A realistic decision framework for your data labeling strategy
By: Ajinkya Malasane, head of business, AI Data Solutions (computer vision) at TELUS International
Today, it's common knowledge that we require large volumes of high-quality labeled data to train and validate sophisticated machine learning (ML) models. Despite the fact, my first-hand interactions with hundreds of ML team leaders and C-suite executives of artificial intelligence (AI) start-ups revealed that the market has a skewed understanding of labeled data acquisition strategies. These companies and start-ups span across different phases of the AI maturity curve.
Most ML teams at the higher end of the AI maturity curve consider labeled data acquisition as one of their main priorities, and understand the different layers of complexities involved in the process. However, most innovators at the farther end rely on workarounds for data in the interim. I discovered that almost all ML companies go through a self-realization cycle of ignoring the data annotation aspect of the ML pipeline in the initial stages to eventually building out massive software and operations to tackle their diverse dataset requirements.

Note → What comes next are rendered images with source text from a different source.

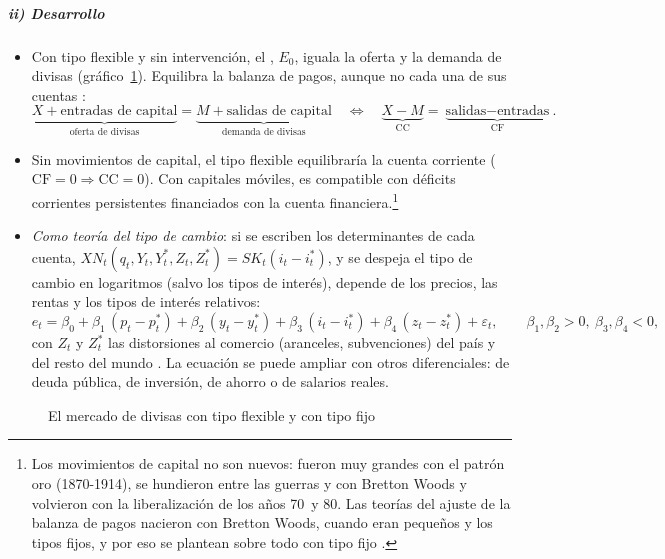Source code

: \documentclass[11pt]{article}
\begin{document}
\subparagraph{ii) Desarrollo}
\begin{itemize}
\item Con tipo flexible y sin intervención, el , $E_0$, iguala la oferta y la demanda de divisas (gráfico~\ref{fig:oferta-demanda-divisas}). Equilibra la balanza de pagos, aunque no cada una de sus cuentas :
  \begin{equation}\label{eq:vaciado}
  \underbrace{X+\text{entradas de capital}}_{\text{oferta de divisas}}=\underbrace{M+\text{salidas de capital}}_{\text{demanda de divisas}}\quad\Longleftrightarrow\quad\underbrace{X-M}_{\mathrm{CC}}=\underbrace{\text{salidas}-\text{entradas}}_{\mathrm{CF}} .
  \end{equation}
\item Sin movimientos de capital, el tipo flexible equilibraría la cuenta corriente ($\mathrm{CF}=0\Rightarrow\mathrm{CC}=0$). Con capitales móviles, es compatible con déficits corrientes persistentes financiados con la cuenta financiera.\footnote{Los movimientos de capital no son nuevos: fueron muy grandes con el patrón oro (1870-1914), se hundieron entre las guerras y con Bretton Woods y volvieron con la liberalización de los años 70~y 80\nocite{ObstfeldTaylor2004Global}. Las teorías del ajuste de la balanza de pagos nacieron con Bretton Woods, cuando eran pequeños y los tipos fijos, y por eso se plantean sobre todo con tipo fijo .}
\item \emph{Como teoría del tipo de cambio}: si se escriben los determinantes de cada cuenta, $XN_t(q_t,Y_t,\allowbreak Y^*_t,Z_t,\allowbreak Z^*_t)=SK_t(i_t-i^*_t)$, y se despeja el tipo de cambio en logaritmos (salvo los tipos de interés), depende de los precios, las rentas y los tipos de interés relativos:
  \begin{equation}\label{eq:flujos-e}
  e_t=\beta_0+\beta_1\,(p_t-p^{*}_t)+\beta_2\,(y_t-y^{*}_t)+\beta_3\,(i_t-i^{*}_t)+\beta_4\,(z_t-z^{*}_t)+\varepsilon_t,\qquad \beta_1,\beta_2>0,\ \beta_3,\beta_4<0,
  \end{equation}
  con $Z_t$ y $Z^*_t$ las distorsiones al comercio (aranceles, subvenciones) del país y del resto del mundo\nocite{Kallianiotis2013Exchange} . La ecuación se puede ampliar con otros diferenciales: de deuda pública, de inversión, de ahorro o de salarios reales.
\end{itemize}

\begin{figure}[H]
\centering
\caption{El mercado de divisas con tipo flexible y con tipo fijo}\label{fig:oferta-demanda-divisas}
\end{figure}
\end{document}
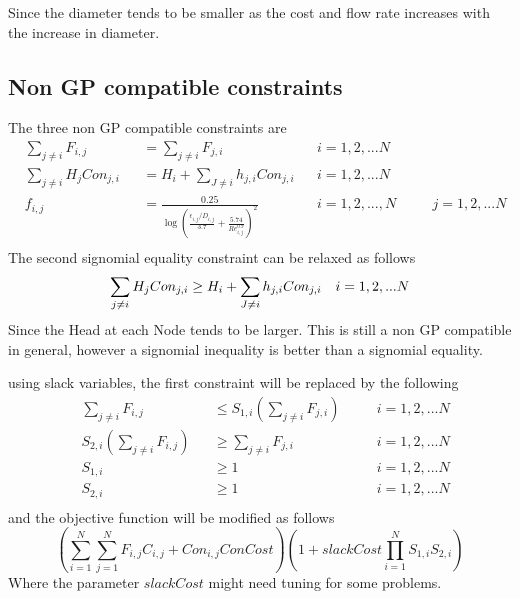 \documentclass[12pt]{article}
\begin{document}
Since the diameter tends to be smaller as the cost and flow rate increases with the increase in diameter.

\subsection{Non GP compatible constraints}
The three non GP compatible constraints are 
\begin{equation}
\begin{aligned}
& \sum_{j \neq i} F_{i,j} && = \sum_{j \neq i} F_{j,i} \quad && i = 1, 2, ... N\\
& \sum_{j \neq i} H_j Con_{j,i} && = H_i + \sum_{J \neq i} h_{j,i}Con_{j,i} && i = 1,2, ...N\\
& f_{i,j} &&= \frac{0.25}{\log\left(\frac{\epsilon_{i,j}/D_{i,j}}{3.7} + \frac{5.74}{Re_{i,j}^{0.9}}\right)^2} && i = 1, 2, ..., N \quad && j = 1, 2, ... N\\
\end{aligned}
\end{equation}
The second signomial equality constraint can be relaxed as follows
\begin{equation}
\sum_{j \neq i} H_j Con_{j,i} \geq H_i + \sum_{J \neq i} h_{j,i}Con_{j,i} \quad i = 1,2, ...N\\
\end{equation}
Since the Head at each Node tends to be larger. This is still a non GP compatible in general, however a signomial inequality is better than a signomial equality.

using slack variables, the first constraint will be replaced by the following
\begin{equation}
\begin{aligned}
& \sum_{j \neq i} F_{i,j} && \leq S_{1,i}(\sum_{j \neq i} F_{j,i}) \quad && i = 1, 2, ... N\\
& S_{2,i}(\sum_{j \neq i} F_{i,j}) && \geq \sum_{j \neq i} F_{j,i} \quad && i = 1, 2, ... N\\
& S_{1,i} && \geq 1 \quad && i = 1, 2, ... N\\
& S_{2,i} && \geq 1 \quad && i = 1, 2, ... N\\
\end{aligned}
\end{equation}
and the objective function will be modified as follows
\begin{equation}
(\sum_{i=1}^{N}\sum_{j=1}^{N} F_{i,j} C_{i,j} + Con_{i,j} ConCost)(1 + slackCost \prod_{i=1}^{N}S_{1,i}S_{2,i})
\end{equation}
Where the parameter $slackCost$ might need tuning for some problems.
\end{document}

Variable factors like machine learning use cases, labeling tools, workforce requirements and cost significantly influence data labeling strategies at various stages of AI innovation. But diverse and high-quality ground truth dataset requirements remain consistent across all applications. Therefore, it's safe to assume that there is considerable ambiguity regarding effective data collection strategies that are cost-effective and compatible with evolving machine learning needs.
Before I dive into the decision framework, it's necessary to look at a few myths and oversights that occur while decision-makers build their data labeling strategies.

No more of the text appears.